Exercise goal —
Please determine the number of lines in the material below that contain the word "theoremstyle", and state it alone.

Given records —
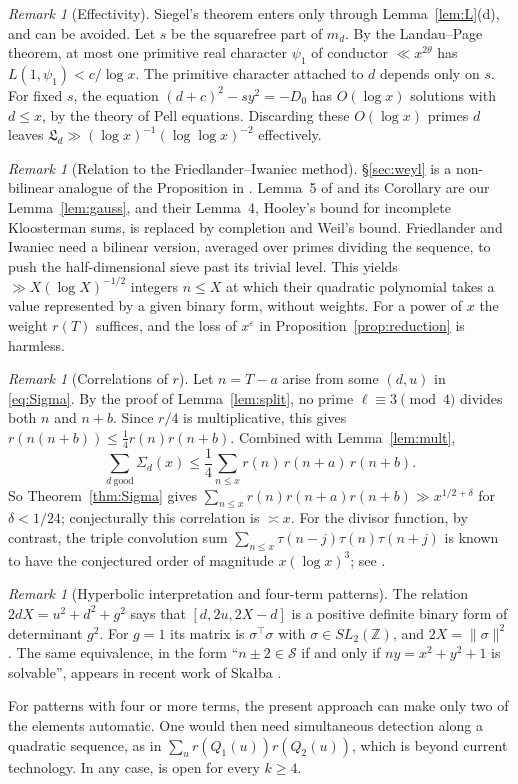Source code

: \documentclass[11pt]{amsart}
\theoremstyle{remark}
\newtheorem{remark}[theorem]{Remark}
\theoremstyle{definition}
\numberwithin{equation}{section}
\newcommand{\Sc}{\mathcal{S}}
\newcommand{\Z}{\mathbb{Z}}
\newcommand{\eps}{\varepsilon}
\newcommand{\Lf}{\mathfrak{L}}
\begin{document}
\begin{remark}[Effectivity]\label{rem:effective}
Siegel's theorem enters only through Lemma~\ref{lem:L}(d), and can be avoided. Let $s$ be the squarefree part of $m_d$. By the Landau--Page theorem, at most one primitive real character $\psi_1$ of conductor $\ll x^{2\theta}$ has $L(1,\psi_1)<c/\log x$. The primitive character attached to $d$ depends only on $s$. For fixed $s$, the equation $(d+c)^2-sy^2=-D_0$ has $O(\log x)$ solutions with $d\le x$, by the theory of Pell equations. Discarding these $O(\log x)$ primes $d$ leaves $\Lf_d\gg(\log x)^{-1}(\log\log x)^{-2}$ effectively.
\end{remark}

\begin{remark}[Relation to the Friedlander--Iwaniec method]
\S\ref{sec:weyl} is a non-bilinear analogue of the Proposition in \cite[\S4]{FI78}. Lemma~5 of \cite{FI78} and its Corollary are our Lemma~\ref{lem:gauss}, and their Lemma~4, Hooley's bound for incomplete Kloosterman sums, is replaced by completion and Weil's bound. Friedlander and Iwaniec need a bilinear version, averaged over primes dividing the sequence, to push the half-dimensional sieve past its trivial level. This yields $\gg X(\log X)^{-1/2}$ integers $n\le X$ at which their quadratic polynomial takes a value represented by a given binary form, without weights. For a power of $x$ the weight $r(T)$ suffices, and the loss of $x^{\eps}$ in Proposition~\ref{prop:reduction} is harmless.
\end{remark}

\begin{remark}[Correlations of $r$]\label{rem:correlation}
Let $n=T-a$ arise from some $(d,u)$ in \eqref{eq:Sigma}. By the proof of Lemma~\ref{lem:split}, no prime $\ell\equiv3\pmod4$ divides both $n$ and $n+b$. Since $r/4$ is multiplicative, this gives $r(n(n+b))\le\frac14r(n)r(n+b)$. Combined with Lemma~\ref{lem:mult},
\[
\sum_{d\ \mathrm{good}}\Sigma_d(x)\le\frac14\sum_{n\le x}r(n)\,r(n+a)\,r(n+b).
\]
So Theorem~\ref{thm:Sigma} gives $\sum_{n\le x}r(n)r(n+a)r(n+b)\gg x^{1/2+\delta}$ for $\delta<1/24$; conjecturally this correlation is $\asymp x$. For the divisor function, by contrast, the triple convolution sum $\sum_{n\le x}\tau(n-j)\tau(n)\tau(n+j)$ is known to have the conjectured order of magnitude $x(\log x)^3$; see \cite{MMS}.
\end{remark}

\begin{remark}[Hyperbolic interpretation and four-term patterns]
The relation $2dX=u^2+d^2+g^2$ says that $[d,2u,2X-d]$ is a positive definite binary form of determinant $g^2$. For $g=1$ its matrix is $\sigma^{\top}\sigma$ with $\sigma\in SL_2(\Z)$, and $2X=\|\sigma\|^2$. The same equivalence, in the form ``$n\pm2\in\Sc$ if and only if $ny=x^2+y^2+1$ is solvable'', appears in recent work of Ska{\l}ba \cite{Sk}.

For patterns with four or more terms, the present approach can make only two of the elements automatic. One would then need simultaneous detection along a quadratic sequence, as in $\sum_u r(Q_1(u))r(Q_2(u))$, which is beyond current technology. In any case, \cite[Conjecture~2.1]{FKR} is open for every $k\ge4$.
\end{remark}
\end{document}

==

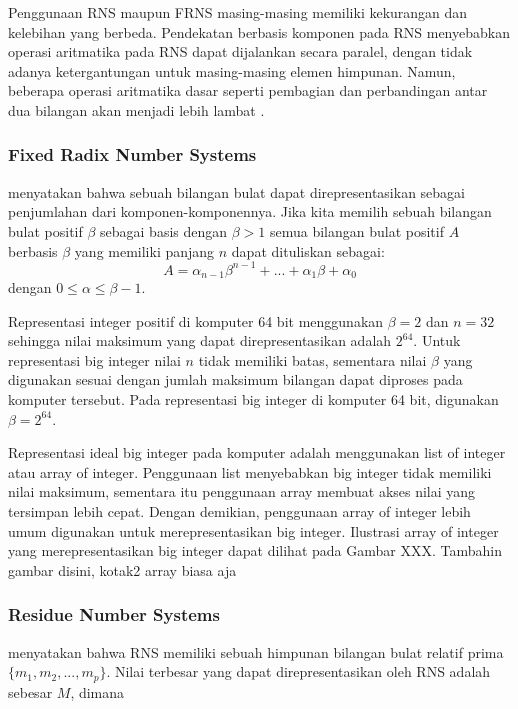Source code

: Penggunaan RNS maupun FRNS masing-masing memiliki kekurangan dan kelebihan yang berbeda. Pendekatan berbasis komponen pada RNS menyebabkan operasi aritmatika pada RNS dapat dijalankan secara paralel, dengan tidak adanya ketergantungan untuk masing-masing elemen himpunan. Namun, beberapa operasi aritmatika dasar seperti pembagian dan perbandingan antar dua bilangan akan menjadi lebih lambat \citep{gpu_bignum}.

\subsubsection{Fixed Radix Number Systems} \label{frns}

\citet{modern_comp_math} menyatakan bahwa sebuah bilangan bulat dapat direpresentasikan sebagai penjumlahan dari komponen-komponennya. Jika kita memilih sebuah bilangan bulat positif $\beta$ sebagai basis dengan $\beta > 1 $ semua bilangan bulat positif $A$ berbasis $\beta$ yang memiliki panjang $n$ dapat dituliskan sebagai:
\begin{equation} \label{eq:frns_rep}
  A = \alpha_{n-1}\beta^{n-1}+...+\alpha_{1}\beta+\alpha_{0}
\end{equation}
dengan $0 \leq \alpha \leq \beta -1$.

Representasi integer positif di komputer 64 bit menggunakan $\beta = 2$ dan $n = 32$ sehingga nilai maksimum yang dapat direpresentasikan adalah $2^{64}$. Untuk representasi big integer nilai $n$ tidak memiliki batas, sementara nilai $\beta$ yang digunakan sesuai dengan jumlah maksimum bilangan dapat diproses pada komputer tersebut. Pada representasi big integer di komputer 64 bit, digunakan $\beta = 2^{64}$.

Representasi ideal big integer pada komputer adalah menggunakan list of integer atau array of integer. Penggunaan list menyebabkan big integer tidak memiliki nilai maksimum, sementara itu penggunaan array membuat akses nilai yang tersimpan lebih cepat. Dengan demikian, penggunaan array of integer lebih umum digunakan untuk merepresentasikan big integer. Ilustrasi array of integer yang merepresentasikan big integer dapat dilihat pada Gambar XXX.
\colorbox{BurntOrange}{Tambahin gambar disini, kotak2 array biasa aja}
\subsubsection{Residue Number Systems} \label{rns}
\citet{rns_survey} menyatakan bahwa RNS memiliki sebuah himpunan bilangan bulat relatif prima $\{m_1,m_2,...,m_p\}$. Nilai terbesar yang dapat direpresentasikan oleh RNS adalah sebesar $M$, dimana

---

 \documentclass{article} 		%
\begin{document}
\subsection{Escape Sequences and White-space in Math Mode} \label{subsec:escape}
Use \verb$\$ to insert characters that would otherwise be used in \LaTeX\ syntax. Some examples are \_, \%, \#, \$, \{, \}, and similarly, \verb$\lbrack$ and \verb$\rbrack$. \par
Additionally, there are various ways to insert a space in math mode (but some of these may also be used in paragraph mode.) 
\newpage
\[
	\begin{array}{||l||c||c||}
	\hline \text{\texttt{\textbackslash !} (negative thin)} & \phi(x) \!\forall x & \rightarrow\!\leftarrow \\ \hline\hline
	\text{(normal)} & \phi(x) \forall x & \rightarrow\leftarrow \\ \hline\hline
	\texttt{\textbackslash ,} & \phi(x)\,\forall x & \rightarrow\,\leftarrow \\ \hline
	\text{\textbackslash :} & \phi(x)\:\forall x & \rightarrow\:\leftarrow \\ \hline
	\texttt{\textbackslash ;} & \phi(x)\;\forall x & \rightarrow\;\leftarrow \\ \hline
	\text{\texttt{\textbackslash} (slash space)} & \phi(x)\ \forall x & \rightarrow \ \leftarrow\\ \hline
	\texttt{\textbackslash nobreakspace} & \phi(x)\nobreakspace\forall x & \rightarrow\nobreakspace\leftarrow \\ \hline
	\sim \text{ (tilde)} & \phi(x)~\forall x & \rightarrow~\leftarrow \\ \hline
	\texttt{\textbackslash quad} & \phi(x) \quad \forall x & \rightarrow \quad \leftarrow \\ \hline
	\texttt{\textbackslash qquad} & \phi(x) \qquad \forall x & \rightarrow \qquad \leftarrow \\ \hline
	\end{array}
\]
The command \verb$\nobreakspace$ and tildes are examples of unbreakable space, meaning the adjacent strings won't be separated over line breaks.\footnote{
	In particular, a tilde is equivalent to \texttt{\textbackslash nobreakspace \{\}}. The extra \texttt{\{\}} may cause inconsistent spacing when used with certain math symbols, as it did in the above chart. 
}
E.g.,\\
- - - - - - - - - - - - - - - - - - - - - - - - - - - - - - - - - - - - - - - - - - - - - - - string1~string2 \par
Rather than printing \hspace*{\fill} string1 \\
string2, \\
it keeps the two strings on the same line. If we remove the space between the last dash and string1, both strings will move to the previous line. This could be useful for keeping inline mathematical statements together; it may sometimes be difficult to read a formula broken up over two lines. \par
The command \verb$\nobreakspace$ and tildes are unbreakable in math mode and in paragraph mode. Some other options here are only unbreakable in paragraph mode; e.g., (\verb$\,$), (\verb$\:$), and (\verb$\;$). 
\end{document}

The completed task —
2